Constellation Energy shares rose 13.4% to $355.5 in premarket trading.
Big Tech companies are looking to secure electricity as US power demand rises for the first time in two decades on demand from artificial intelligence and data centres.
Illinois helps subsidise Constellation's nuclear plant, the Clinton Clean Energy Center, with a ratepayer-funded zero emissions credit programme that awards benefits for generation of power virtually free of carbon emissions.
That expires in 2027, when Meta's power purchase agreement will support the plant with an unspecified amount of money to help with re-licensing and operations.
The deal could serve as a model for other Big Tech companies to support existing nuclear while they also plan to power data centres with new nuclear and other energy sources.
Urvi Parekh, head of global energy at Meta, said: "One of the things that we hear very acutely from utilities is they want to have certainty that power plants operating today will continue to operate."
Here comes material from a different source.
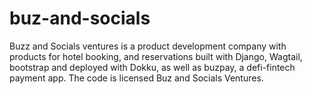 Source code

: # buz-and-socials
Buzz and Socials ventures is a product development company with products for hotel booking, and reservations built with Django, Wagtail, bootstrap and deployed with Dokku, as well as buzpay, a defi-fintech payment app. The code is licensed Buz and Socials Ventures.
Joe Dominguez, CEO of Constellation, said, "We're definitely having conversations with other clients, not just in Illinois, but really across the country, to step in and do what Meta has done, which is essentially give us a backstop so that we could make the investments needed to re-license these assets and keep them operating."
Bobby Wendell, an official at a unit of the International Brotherhood of Electrical Workers, said the agreement will deliver a "stable work environment" for workers at the plant.
The deal also allows Constellation to expand Clinton, which has a capacity of 1,121 megawatts, by 30 MW. The plant powers the equivalent of about 800,000 US homes.
Clinton began operating in 1987 and last year Constellation applied with the US Nuclear Regulatory Commission to renew its licence up to 2047.